**Task:** Given the material below, output exactly the lines from the line with "a template\\ \hline" to the line with "index sortedTillElement \\", both ends included, and no other lines.

**Extracted data:**

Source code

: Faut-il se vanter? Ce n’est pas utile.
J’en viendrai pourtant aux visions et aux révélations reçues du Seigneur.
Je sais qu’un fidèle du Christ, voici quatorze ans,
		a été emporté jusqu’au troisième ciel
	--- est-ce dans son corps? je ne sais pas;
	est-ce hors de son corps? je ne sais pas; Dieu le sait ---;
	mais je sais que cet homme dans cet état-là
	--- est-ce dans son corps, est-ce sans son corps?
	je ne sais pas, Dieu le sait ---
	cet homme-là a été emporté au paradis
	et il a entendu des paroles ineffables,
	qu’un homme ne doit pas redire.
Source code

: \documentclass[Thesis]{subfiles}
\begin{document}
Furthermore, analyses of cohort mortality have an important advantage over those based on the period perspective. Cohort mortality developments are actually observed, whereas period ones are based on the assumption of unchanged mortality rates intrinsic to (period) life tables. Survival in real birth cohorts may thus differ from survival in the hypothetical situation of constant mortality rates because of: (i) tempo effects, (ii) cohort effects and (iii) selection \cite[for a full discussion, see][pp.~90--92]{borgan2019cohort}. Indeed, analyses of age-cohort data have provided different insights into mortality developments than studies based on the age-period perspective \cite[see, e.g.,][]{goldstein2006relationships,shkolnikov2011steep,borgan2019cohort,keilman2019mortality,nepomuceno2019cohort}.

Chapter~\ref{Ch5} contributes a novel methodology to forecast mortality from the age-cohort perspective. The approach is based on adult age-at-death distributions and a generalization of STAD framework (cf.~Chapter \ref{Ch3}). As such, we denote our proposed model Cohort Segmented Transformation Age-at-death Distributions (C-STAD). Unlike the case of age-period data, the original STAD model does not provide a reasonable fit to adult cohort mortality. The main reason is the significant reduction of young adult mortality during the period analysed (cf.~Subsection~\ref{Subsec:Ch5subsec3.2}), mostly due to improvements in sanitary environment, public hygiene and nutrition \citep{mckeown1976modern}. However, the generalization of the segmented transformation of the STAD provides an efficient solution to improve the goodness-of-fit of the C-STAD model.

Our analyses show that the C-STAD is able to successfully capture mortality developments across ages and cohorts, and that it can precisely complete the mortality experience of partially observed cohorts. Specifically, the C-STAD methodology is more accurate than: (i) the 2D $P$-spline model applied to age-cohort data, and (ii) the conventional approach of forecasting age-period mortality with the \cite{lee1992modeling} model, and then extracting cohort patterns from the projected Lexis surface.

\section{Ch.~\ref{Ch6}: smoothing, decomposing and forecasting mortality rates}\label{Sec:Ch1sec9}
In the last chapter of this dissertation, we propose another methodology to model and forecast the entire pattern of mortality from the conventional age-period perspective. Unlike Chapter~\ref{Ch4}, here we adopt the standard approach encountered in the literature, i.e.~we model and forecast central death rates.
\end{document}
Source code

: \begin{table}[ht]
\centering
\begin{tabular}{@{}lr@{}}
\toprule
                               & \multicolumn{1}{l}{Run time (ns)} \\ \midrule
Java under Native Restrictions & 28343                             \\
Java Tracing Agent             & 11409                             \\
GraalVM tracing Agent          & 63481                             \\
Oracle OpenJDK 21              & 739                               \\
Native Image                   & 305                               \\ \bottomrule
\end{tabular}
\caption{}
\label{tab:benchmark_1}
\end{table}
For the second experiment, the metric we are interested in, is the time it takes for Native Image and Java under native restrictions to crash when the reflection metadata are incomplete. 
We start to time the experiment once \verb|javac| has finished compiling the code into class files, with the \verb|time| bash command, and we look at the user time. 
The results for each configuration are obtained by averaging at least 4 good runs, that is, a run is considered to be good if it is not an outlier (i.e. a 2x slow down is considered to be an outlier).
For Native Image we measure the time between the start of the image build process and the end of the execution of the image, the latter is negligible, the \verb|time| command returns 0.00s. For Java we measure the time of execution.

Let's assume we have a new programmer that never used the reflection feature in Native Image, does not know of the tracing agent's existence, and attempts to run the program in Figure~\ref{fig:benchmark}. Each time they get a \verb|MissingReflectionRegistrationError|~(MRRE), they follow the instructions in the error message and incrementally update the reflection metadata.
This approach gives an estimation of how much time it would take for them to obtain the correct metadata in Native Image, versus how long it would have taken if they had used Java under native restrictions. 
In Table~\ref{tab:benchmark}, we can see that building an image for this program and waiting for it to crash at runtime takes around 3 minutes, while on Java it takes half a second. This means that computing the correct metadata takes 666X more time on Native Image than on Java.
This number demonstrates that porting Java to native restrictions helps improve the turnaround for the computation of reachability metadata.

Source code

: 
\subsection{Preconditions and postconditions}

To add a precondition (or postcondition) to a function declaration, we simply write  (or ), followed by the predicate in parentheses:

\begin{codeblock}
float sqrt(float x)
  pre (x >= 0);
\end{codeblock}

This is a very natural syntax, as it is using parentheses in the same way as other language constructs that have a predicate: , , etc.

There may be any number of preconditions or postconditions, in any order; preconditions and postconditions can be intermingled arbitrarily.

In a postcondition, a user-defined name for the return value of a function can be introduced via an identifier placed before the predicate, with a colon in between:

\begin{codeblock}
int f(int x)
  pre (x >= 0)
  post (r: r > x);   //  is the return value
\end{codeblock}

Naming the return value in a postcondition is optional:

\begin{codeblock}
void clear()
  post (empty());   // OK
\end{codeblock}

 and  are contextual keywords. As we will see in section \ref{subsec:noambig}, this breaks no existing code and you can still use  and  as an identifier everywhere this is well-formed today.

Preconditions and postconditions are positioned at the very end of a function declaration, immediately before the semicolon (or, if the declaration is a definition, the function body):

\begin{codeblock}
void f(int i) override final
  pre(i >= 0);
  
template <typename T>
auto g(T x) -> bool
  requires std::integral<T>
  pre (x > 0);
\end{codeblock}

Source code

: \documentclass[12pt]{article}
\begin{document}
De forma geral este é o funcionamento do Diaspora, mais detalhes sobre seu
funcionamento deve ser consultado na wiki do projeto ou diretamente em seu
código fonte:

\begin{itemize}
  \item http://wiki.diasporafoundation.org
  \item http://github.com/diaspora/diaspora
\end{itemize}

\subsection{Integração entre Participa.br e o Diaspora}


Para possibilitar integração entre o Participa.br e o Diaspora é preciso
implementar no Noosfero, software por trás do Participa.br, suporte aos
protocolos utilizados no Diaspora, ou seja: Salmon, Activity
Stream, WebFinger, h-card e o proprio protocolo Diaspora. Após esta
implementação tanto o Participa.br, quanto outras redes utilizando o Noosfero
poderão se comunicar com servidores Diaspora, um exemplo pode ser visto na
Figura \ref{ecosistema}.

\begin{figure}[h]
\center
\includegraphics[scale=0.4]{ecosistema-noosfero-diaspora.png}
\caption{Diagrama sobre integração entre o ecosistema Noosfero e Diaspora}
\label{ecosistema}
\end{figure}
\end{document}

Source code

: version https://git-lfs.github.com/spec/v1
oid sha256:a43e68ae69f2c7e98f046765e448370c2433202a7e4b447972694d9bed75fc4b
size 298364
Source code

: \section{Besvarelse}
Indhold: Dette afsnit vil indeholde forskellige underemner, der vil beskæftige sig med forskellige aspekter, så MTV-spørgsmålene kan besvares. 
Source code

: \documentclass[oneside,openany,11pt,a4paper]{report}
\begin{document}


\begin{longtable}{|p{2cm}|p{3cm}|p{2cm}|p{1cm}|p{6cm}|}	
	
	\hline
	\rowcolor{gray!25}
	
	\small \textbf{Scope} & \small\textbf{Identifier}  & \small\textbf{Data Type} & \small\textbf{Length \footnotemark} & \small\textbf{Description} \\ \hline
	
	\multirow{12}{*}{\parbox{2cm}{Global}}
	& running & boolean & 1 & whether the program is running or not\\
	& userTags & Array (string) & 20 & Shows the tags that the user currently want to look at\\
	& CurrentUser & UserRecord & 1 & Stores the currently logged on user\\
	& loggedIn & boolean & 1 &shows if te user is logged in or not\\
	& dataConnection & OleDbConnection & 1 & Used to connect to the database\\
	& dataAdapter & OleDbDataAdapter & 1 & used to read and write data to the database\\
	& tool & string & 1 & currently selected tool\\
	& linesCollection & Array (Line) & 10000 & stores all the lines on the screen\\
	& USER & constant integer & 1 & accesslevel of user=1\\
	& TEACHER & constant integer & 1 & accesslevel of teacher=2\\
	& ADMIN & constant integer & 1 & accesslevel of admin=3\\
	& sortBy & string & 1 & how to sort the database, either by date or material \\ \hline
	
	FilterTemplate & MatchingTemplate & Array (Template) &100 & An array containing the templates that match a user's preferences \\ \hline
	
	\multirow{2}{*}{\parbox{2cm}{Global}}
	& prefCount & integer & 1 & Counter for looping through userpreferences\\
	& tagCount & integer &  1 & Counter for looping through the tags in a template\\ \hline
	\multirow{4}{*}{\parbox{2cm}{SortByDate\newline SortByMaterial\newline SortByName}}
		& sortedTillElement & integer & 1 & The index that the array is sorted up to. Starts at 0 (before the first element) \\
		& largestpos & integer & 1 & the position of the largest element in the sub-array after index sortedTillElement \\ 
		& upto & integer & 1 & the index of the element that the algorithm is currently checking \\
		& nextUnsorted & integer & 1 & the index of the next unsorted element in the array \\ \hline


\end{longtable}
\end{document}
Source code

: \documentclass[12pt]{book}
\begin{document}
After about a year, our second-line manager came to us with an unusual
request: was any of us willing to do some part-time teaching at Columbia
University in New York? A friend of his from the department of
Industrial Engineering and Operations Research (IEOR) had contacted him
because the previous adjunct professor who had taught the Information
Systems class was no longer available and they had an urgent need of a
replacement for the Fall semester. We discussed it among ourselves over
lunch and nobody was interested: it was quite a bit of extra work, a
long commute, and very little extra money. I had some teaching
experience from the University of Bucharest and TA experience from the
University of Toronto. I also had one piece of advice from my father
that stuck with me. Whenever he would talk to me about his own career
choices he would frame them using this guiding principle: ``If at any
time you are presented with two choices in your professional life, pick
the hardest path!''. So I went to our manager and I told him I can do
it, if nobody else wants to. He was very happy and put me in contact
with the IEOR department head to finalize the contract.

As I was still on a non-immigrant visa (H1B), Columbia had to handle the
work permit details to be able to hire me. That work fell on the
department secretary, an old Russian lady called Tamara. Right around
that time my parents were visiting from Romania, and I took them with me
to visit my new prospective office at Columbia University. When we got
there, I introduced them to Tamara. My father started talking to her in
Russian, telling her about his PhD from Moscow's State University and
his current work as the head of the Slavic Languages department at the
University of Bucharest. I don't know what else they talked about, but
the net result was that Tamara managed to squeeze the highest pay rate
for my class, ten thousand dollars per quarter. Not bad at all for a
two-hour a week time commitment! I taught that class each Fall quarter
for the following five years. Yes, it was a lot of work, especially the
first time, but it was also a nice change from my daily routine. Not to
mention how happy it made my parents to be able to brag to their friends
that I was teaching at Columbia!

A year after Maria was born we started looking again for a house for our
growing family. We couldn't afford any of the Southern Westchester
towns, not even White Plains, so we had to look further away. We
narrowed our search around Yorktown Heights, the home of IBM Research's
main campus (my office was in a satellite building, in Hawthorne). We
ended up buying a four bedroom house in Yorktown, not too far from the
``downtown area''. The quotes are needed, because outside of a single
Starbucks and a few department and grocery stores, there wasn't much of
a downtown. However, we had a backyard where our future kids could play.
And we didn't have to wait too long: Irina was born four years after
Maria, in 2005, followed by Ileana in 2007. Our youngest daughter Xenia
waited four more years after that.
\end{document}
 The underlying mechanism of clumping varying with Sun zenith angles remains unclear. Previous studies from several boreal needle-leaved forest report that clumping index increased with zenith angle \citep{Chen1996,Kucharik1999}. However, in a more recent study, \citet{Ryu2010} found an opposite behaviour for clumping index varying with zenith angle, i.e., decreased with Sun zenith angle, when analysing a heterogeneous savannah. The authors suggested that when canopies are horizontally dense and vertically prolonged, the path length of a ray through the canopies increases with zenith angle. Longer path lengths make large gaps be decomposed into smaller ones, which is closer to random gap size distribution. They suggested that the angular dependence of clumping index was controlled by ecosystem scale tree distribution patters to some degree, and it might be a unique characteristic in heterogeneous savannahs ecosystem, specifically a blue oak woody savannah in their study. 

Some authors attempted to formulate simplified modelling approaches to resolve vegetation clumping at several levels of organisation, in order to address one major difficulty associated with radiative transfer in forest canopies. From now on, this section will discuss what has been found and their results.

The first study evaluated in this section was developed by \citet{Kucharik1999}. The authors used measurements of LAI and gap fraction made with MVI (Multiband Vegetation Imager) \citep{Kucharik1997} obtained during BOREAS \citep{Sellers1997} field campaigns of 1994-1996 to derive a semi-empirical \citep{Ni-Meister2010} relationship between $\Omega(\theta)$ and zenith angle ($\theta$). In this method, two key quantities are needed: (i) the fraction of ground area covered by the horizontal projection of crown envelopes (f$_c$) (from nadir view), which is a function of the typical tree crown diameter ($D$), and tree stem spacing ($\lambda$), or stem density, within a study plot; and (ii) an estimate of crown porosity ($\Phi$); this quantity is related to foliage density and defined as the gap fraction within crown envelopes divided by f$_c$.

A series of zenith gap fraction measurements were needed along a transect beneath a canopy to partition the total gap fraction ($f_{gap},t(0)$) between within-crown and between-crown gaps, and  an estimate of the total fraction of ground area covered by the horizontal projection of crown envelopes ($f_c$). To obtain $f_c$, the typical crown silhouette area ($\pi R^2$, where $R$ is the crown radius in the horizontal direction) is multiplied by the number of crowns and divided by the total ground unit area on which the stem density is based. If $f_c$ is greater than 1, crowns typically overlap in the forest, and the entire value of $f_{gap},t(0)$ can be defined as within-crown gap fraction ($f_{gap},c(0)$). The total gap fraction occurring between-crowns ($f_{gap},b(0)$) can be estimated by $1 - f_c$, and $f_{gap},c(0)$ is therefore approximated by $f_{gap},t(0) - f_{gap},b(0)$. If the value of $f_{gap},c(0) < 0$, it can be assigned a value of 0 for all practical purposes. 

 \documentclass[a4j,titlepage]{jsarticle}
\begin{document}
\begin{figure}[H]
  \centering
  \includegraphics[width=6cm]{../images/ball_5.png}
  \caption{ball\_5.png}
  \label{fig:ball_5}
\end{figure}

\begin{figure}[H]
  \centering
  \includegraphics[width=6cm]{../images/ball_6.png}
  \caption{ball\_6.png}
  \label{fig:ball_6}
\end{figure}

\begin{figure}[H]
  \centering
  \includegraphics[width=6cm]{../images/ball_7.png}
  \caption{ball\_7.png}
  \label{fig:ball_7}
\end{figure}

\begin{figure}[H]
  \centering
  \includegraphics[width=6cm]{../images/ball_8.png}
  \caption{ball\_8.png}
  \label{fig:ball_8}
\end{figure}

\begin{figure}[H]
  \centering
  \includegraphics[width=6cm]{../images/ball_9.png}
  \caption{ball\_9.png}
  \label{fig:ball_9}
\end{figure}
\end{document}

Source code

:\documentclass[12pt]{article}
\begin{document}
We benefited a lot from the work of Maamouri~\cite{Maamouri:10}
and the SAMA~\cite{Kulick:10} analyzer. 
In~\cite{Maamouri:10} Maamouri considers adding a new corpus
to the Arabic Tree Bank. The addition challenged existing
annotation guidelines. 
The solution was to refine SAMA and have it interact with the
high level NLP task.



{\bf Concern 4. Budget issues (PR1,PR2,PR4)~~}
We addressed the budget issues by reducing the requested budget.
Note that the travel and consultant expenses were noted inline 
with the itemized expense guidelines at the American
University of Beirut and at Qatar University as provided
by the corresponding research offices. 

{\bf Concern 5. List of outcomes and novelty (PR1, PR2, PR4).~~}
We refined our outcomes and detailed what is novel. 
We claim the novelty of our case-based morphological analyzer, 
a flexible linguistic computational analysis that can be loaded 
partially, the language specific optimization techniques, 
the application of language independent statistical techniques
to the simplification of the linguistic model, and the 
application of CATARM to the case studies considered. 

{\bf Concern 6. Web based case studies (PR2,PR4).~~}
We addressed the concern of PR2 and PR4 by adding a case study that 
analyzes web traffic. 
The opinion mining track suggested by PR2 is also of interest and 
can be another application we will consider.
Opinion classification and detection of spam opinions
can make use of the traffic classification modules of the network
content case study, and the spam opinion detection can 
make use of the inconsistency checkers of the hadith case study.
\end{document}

**Reply:**
	& tagCount & integer &  1 & Counter for looping through the tags in a template\\ \hline
	\multirow{4}{*}{\parbox{2cm}{SortByDate\newline SortByMaterial\newline SortByName}}
		& sortedTillElement & integer & 1 & The index that the array is sorted up to. Starts at 0 (before the first element) \\
		& largestpos & integer & 1 & the position of the largest element in the sub-array after index sortedTillElement \\ 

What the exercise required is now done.